Soos (Greek: Σόος) was a fictional king of Sparta, created in the 4th century BC in order to harmonise the list of the two Spartan dynasties. Various deeds were also attached to his reign, dated by ancient authors to the 11th century BC.


Soos is supposed to be the son of Procles, the alleged founder of the Eurypontid dynasty, one of the two royal family in Sparta (the other being the Agiads). However, modern historians consider that he was invented during the 4th century BC. Soos is absent from the lists of kings given by Herodotus, who wrote in the 5th century. He makes his first appearance in Plato's dialogue Cratylus, but he is only described there as a nobleman, not a king.[1][2] A bit later, the historian Ephorus implicitly recognized him as king by referring to Lycurgus as the sixth Eurypontid in line from Procles, which is only possible if Soos is counted as king.[3] The main reason for his addition was the need to synchronize the reigns of the Eurypontid Theopompus and the Agiad Polydorus—who were thought to have reigned together—as the Agiads counted one more king before Polydorus; so, by crafting Soos, the two king lists became symmetrical, and Theopompus' reign could be pushed later.[4]

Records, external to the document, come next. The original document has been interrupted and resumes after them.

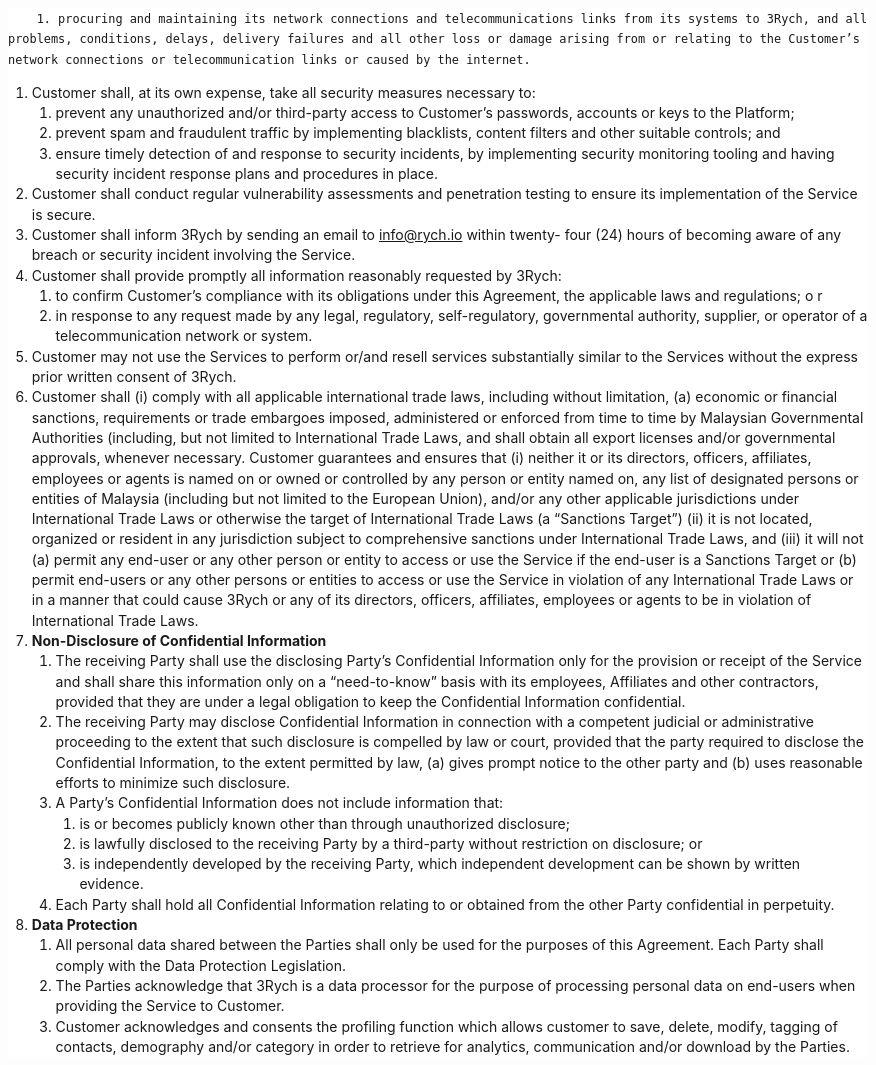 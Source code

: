        1. procuring and maintaining its network connections and telecommunications links from its systems to 3Rych, and all problems, conditions, delays, delivery failures and all other loss or damage arising from or relating to the Customer’s network connections or telecommunication links or caused by the internet.
   1. Customer shall, at its own expense, take all security measures necessary to:
        1. prevent any unauthorized and/or third-party access to Customer’s passwords, accounts or keys to the Platform;
        1. prevent spam and fraudulent traffic by implementing blacklists, content filters and other suitable controls; and
        1. ensure timely detection of and response to security incidents, by implementing security monitoring tooling and having security incident response plans and procedures in place.
   1. Customer shall conduct regular vulnerability assessments and penetration testing to ensure its implementation of the Service is secure.
   1. Customer shall inform 3Rych by sending an email to info@rych.io within twenty- four (24) hours of becoming aware of any breach or security incident involving the  Service.
   1. Customer shall provide promptly all information reasonably requested by 3Rych:
        1. to confirm Customer’s compliance with its obligations under this Agreement, the applicable laws and regulations; o    r
        1. in response to any request made by any legal, regulatory, self-regulatory, governmental authority, supplier, or operator of a telecommunication network or system.
   1. Customer may not use the Services to perform or/and resell services substantially similar to the Services without the express prior written consent of 3Rych.
   1. Customer shall (i) comply with all applicable international trade laws, including without limitation, (a) economic or financial sanctions, requirements or trade embargoes imposed, administered or enforced from time to time by Malaysian Governmental Authorities (including, but not limited to International Trade Laws, and shall obtain all export licenses and/or governmental approvals, whenever necessary. Customer guarantees and ensures that (i) neither it or its directors, officers, affiliates, employees or agents is named on or owned or controlled by any person or entity named on, any list of designated persons or entities of Malaysia (including but not limited to the European Union), and/or any other applicable jurisdictions under International Trade Laws or otherwise the target of International Trade Laws (a “Sanctions Target”) (ii) it is not located, organized or resident in any jurisdiction subject to comprehensive sanctions under International Trade Laws, and (iii) it will not (a) permit any end-user or any other person or entity to access or use the Service if the end-user is a Sanctions Target or (b) permit end-users or any other persons or entities to access or use the Service in violation of any International Trade Laws or in a manner that could cause 3Rych or any of its directors, officers, affiliates, employees or agents to be in violation of International Trade Laws.
1. **Non-Disclosure of Confidential Information**
   1. The receiving Party shall use the disclosing Party’s Confidential Information only for the provision or receipt of the Service and shall share this information only on a “need-to-know” basis with its employees, Affiliates and other contractors, provided that they are under a legal obligation to keep the Confidential Information confidential.
   1. The receiving Party may disclose Confidential Information in connection with a competent judicial or administrative proceeding to the extent that such disclosure is compelled by law or court, provided that the party required to disclose the Confidential Information, to the extent permitted by law, (a) gives prompt notice to the other party and (b) uses reasonable efforts to minimize such disclosure.
   1. A Party’s Confidential Information does not include information that:
        1. is or becomes publicly known other than through unauthorized disclosure;
        1. is lawfully disclosed to the receiving Party by a third-party without restriction on disclosure; or
        1. is independently developed by the receiving Party, which independent development can be shown by written evidence.
   1. Each Party shall hold all Confidential Information relating to or obtained from the other Party confidential in perpetuity.
1. **Data Protection**
   1. All personal data shared between the Parties shall only be used for the purposes of this Agreement. Each Party shall comply with the Data Protection Legislation.
   1. The Parties acknowledge that 3Rych is a data processor for the purpose of processing personal data on end-users when providing the Service to Customer.
   1. Customer acknowledges and consents the profiling function which allows customer to save, delete, modify, tagging of contacts, demography and/or category in order to retrieve for analytics, communication and/or download by the Parties.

According to Pausanias, Soos was the son of Procles and father of Eurypon.[5] His name means "stability", a key concept for Spartan identity—such personifications of concepts are typical of orally transmitted lists.[6] During his supposed rule, Spartans took away the freedom of the helots, and claimed some territories of Arcadia.[citation needed]

Plutarch wrote of a time that the Clitorians encircled the Spartans, preventing their access to water sources. Soos made an agreement that he would return the lands he had conquered to them if him and all his men would be allowed water to drink. He then promised the kingdom whichever of his soldiers would refuse to drink. Every one of them drank except Soos himself, who only splashed his face with the water, so he refused to keep the agreement with the Clitorians.[7]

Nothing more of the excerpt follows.